## LISTED RECORDS:
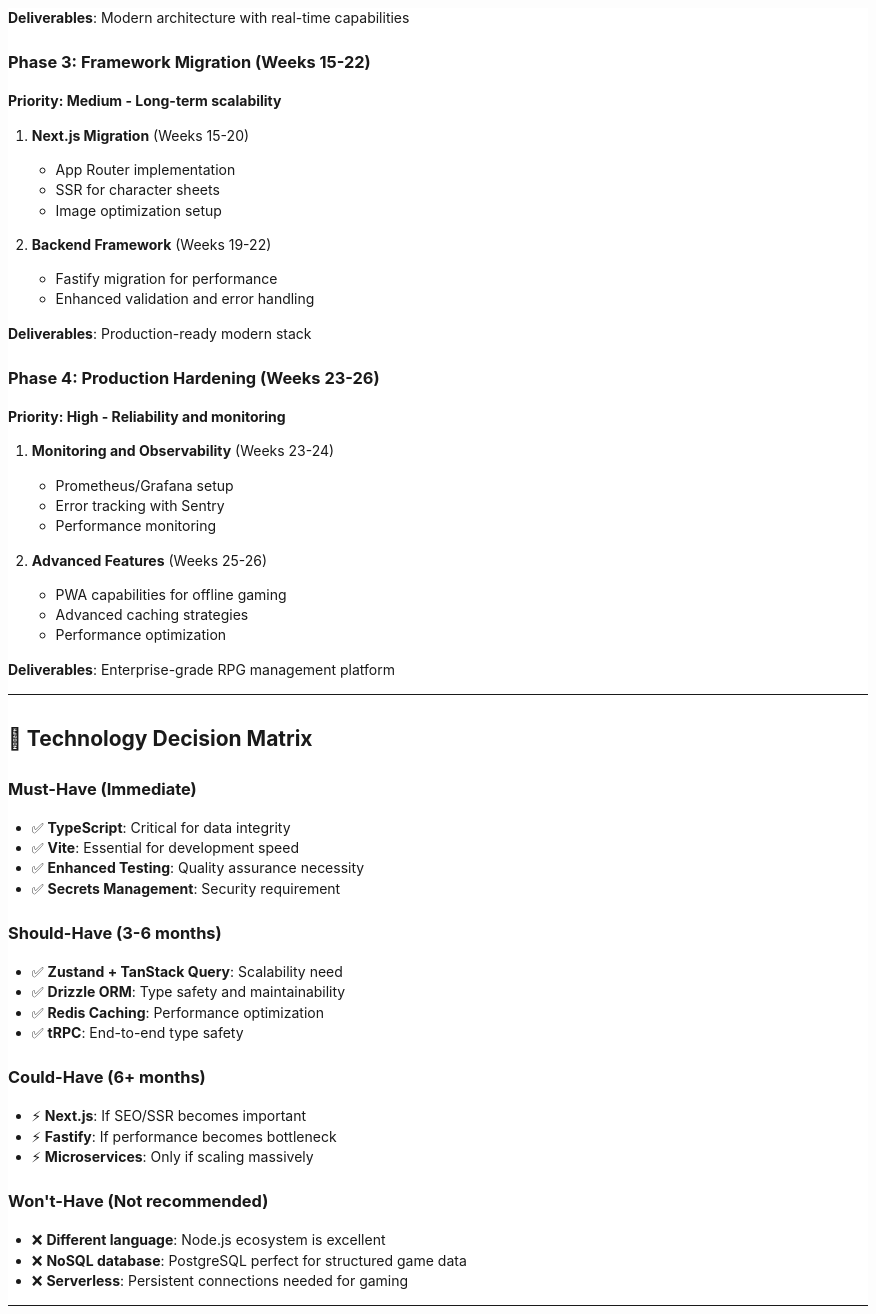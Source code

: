 **Deliverables**: Modern architecture with real-time capabilities

### **Phase 3: Framework Migration (Weeks 15-22)**
**Priority: Medium - Long-term scalability**

1. **Next.js Migration** (Weeks 15-20)
   - App Router implementation
   - SSR for character sheets
   - Image optimization setup

2. **Backend Framework** (Weeks 19-22)
   - Fastify migration for performance
   - Enhanced validation and error handling

**Deliverables**: Production-ready modern stack

### **Phase 4: Production Hardening (Weeks 23-26)**
**Priority: High - Reliability and monitoring**

1. **Monitoring and Observability** (Weeks 23-24)
   - Prometheus/Grafana setup
   - Error tracking with Sentry
   - Performance monitoring

2. **Advanced Features** (Weeks 25-26)
   - PWA capabilities for offline gaming
   - Advanced caching strategies
   - Performance optimization

**Deliverables**: Enterprise-grade RPG management platform

---

## 🎯 Technology Decision Matrix

### **Must-Have (Immediate)**
- ✅ **TypeScript**: Critical for data integrity
- ✅ **Vite**: Essential for development speed  
- ✅ **Enhanced Testing**: Quality assurance necessity
- ✅ **Secrets Management**: Security requirement

### **Should-Have (3-6 months)**
- ✅ **Zustand + TanStack Query**: Scalability need
- ✅ **Drizzle ORM**: Type safety and maintainability
- ✅ **Redis Caching**: Performance optimization
- ✅ **tRPC**: End-to-end type safety

### **Could-Have (6+ months)**
- ⚡ **Next.js**: If SEO/SSR becomes important
- ⚡ **Fastify**: If performance becomes bottleneck
- ⚡ **Microservices**: Only if scaling massively

### **Won't-Have (Not recommended)**
- ❌ **Different language**: Node.js ecosystem is excellent
- ❌ **NoSQL database**: PostgreSQL perfect for structured game data
- ❌ **Serverless**: Persistent connections needed for gaming

---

## THE TASK:
Exact lines only, please. Repeat everything from the top of the records through the line containing "- Image optimization setup", both ends in and pictures out.

## SOLUTION:
Source code

: **Deliverables**: Modern architecture with real-time capabilities

### **Phase 3: Framework Migration (Weeks 15-22)**
**Priority: Medium - Long-term scalability**

1. **Next.js Migration** (Weeks 15-20)
   - App Router implementation
   - SSR for character sheets
   - Image optimization setup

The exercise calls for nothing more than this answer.